Aproximamo-nos de uma aldeia, pequenas casas de madeira com sacadas e venezianas abertas, pessoas olhando pela janela, outras saindo de suas casas, parando ao lado da estrada, os olhos arregalados de surpresa, como se estivessem vendo um circo itinerante. Havia uma longa mesa com copos de plástico e jarras de água. Paramos e bebemos, e mulheres da aldeia trouxeram cobertores. Elas nos deram pão e cerejas e sacolinhas com nozes, depois se afastaram e nos viram ir embora. Depois percebi que a expressão que eu tinha confundido como sendo de surpresa na verdade era de medo, e me imaginei trocando de lugar com elas, vendo centenas de pessoas alquebradas pela guerra dirigindo-se a um futuro incerto.
Andamos por mais uma hora, no mínimo, e o vento ficou mais forte, empurrando-nos para trás. Então, houve um súbito cheiro de esgoto e nos vimos num campo aberto. Havia tendas por toda parte e pessoas dormindo em cobertores, em meio ao lixo.
Encontrei um espaço debaixo de algumas árvores. Havia uma espécie de silêncio ali que me era desconhecido; na Síria, o silêncio continha perigo, podia ser rompido a qualquer momento por uma granada, pelo som de tiroteio, ou pelos passos pesados dos soldados. Em algum lugar à distância, na direção da Síria, a terra ribombava.
O vento soprou das montanhas, trazendo o cheiro de neve. Eu tinha uma imagem na minha mente: o brilho branco do Jabal al-Shaykh, a primeira neve que já vi, muitos anos atrás, a Síria à esquerda e o Líbano à direita, as fronteiras definidas pela cordilheira e o mar bem abaixo. Tínhamos colocado um melão no rio, e ele rachara com o frio. Minha mãe mordia a fruta verde congelada. O que estávamos fazendo ali, no topo do mundo?

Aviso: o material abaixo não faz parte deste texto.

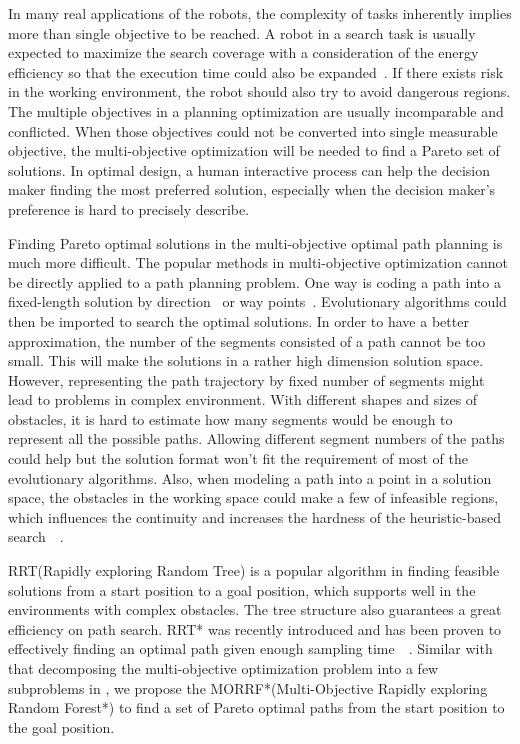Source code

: \documentclass[conference]{IEEEtran}
\begin{document}

In many real applications of the robots, the complexity of tasks inherently implies more than single objective to be reached.
A robot in a search task is usually expected to maximize the search coverage with a consideration of the energy efficiency so that the execution time could also be expanded~\cite{yi2014supporting}. 
If there exists risk in the working environment, the robot should also try to avoid dangerous regions.
The multiple objectives in a planning optimization are usually incomparable and conflicted.
When those objectives could not be converted into single measurable objective, the multi-objective optimization will be needed to find a Pareto set of solutions.
In optimal design, a human interactive process can help the decision maker finding the most preferred solution, especially when the decision maker's preference is hard to precisely describe.

Finding Pareto optimal solutions in the multi-objective optimal path planning is much more difficult.
The popular methods in multi-objective optimization cannot be directly applied to a path planning problem.
One way is coding a path into a fixed-length solution by direction~\cite{Ahmed2013} or way points~\cite{5160222}.
Evolutionary algorithms could then be imported to search the optimal solutions.
In order to have a better approximation, the number of the segments consisted of a path cannot be too small.
This will make the solutions in a rather high dimension solution space.
However, representing the path trajectory by fixed number of segments might lead to problems in complex environment.
With different shapes and sizes of obstacles, it is hard to estimate how many segments would be enough to represent all the possible paths.
Allowing different segment numbers of the paths could help but the solution format won't fit the requirement of most of the evolutionary algorithms.
Also, when modeling a path into a point in a solution space, the obstacles in the working space could make a few of infeasible regions, which influences the continuity and increases the hardness of the heuristic-based search~\cite{5160222}~\cite{4358754}.

RRT(Rapidly exploring Random Tree) is a popular algorithm in finding feasible solutions from a start position to a goal position, which supports well in the environments with complex obstacles. 
The tree structure also guarantees a great efficiency on path search.
RRT* was recently introduced and has been proven to effectively finding an optimal path given enough sampling time~\cite{Karaman:2011:SAO:2000201.2000209}~\cite{Karaman.Frazzoli:RSS10}.
Similar with that decomposing the multi-objective optimization problem into a few subproblems in \cite{4358754}, we propose the MORRF*(Multi-Objective Rapidly exploring Random Forest*) to find a set of Pareto optimal paths from the start position to the goal position.
\end{document}
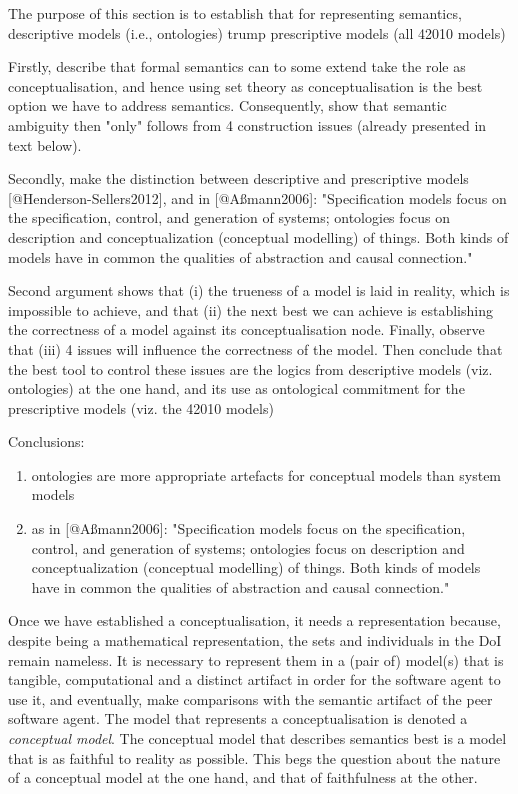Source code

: \documentclass[a4paper,11pt,oneside,oldfontcommands]{memoir}
\theoremstyle{definition}
\theoremstyle{break}		%
\numberwithin{equation}{chapter}
\numberwithin{figure}{chapter}
\begin{document}
\begin{synopsis}
The purpose of this section is to establish that for representing semantics, descriptive models (i.e., ontologies) trump prescriptive models (all 42010 models)

Firstly, describe that formal semantics can to some extend take the role as conceptualisation, and hence using set theory as conceptualisation is the best option we have to address semantics. Consequently, show that semantic ambiguity then "only" follows from 4 construction issues (already presented in text below).

Secondly, make the distinction between descriptive and prescriptive models [@Henderson-Sellers2012], and in [@Aßmann2006]: "Specification models focus on the specification, control, and generation of systems; ontologies focus on description and conceptualization (conceptual modelling) of things. Both kinds of models have in common the qualities of abstraction and causal connection."

Second argument shows that (i) the trueness of a model is laid in reality, which is impossible to achieve, and that (ii) the next best we can achieve is establishing the correctness of a model against its conceptualisation node. Finally, observe that (iii) 4 issues will influence the correctness of the model. Then conclude that the best tool to control these issues are the logics from descriptive models (viz. ontologies) at the one hand, and its use as ontological commitment for the prescriptive models (viz. the 42010 models)

Conclusions:
\begin{enumerate}
\item ontologies are more appropriate artefacts for conceptual models than system models
\item as in [@Aßmann2006]: "Specification models focus on the specification, control, and generation of systems; ontologies focus on description and conceptualization (conceptual modelling) of things. Both kinds of models have in common the qualities of abstraction and causal connection."
\end{enumerate}
\end{synopsis}

Once we have established a conceptualisation, it needs a representation
because, despite being a mathematical representation, the sets and
individuals in the DoI remain nameless. It is necessary to represent
them in a (pair of) model(s) that is tangible, computational and a
distinct artifact in order for the software agent to use it, and
eventually, make comparisons with the semantic artifact of the peer
software agent. The model that represents a conceptualisation is denoted
a \emph{conceptual model}. The conceptual model that describes semantics
best is a model that is as faithful to reality as possible. This begs
the question about the nature of a conceptual model at the one hand, and
that of faithfulness at the other.
\end{document}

Um homem perto de mim disse: – Quando você pertence a alguém e eles se vão, quem é você? – O homem parecia desfigurado, rosto sujo, cabelo despenteado. Tinha manchas na calça e fedia a urina. Havia sons na escuridão, como gritos de animais, e pensei que podia sentir a podridão da morte. Esse homem deu-nos uma garrafa de água e me disse para sentar sobre ela por um tempo, para aquecê-la, antes de bebermos. A noite veio e se foi e o sol nasceu. Havia comida no chão e um novo cobertor. Alguém tinha trazido pão duro, banana e queijo. Afra comeu e depois adormeceu novamente, com a cabeça no meu ombro.
De onde vocês são? – o homem perguntou.
Alepo. E você?
Do norte da Síria. – Mas não disse de onde.

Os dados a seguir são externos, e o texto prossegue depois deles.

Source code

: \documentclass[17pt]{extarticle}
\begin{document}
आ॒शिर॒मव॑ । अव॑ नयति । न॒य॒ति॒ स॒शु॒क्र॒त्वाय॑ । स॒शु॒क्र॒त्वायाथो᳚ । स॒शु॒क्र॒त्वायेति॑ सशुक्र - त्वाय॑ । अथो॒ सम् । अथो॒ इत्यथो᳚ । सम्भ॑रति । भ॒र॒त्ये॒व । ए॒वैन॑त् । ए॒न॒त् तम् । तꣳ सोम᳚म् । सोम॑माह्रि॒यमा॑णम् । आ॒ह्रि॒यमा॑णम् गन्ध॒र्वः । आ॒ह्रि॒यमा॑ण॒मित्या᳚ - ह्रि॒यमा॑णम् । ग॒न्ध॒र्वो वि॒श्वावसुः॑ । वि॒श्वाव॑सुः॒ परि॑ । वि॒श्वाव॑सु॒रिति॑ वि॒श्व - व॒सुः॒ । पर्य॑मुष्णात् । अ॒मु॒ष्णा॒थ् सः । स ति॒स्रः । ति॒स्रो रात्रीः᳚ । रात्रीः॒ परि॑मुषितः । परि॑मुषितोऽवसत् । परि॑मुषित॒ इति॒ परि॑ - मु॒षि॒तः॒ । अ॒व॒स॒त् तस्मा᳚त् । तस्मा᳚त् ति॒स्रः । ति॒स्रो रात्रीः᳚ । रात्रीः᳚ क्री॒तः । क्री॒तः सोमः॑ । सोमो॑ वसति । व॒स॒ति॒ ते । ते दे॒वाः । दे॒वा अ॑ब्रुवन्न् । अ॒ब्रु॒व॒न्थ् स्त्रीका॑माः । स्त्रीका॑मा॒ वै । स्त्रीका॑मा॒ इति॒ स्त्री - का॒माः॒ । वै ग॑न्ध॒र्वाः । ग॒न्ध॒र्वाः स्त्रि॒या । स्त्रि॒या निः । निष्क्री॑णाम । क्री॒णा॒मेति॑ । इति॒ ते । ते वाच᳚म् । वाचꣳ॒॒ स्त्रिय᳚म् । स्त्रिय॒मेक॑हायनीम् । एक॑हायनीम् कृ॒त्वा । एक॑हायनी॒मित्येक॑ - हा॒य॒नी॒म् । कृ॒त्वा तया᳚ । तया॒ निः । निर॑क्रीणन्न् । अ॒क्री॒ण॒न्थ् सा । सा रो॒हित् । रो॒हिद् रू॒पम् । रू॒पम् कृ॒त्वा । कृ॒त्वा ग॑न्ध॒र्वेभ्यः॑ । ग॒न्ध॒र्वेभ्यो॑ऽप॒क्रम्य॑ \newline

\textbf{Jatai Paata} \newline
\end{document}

Ele tirou o último cigarro de um maço e acendeu-o. Fumou-o lentamente, olhando para a terra árida. Devia ter sido um homem forte, mas agora não havia carne nele.
Qual é o seu nome? – perguntei.
Perdi minha filha e minha esposa – ele disse, deixando a bituca do seu cigarro cair no chão. E foi tudo o que ele disse a respeito, numa voz monocórdica, inexpressiva. Mas então, pareceu se lembrar de alguma coisa. – Algumas pessoas... – disse, por fim, depois de uma longa pausa –, algumas pessoas já estão aqui há um mês. Seria melhor evitar as autoridades e encontrar um atravessador. Eu tenho um pouco de dinheiro. – Ele olhou para mim, esperançoso, para ver o que eu diria.
Você sabe como? – perguntei.
Conversei com algumas pessoas, e tem um ônibus que pode levar a gente até a próxima cidade, e de lá podemos encontrar um atravessador. Vi pessoas irem e não voltarem. Não quero tentar sozinho.
Quando concordei em ir com ele, me disse que seu nome era Elias.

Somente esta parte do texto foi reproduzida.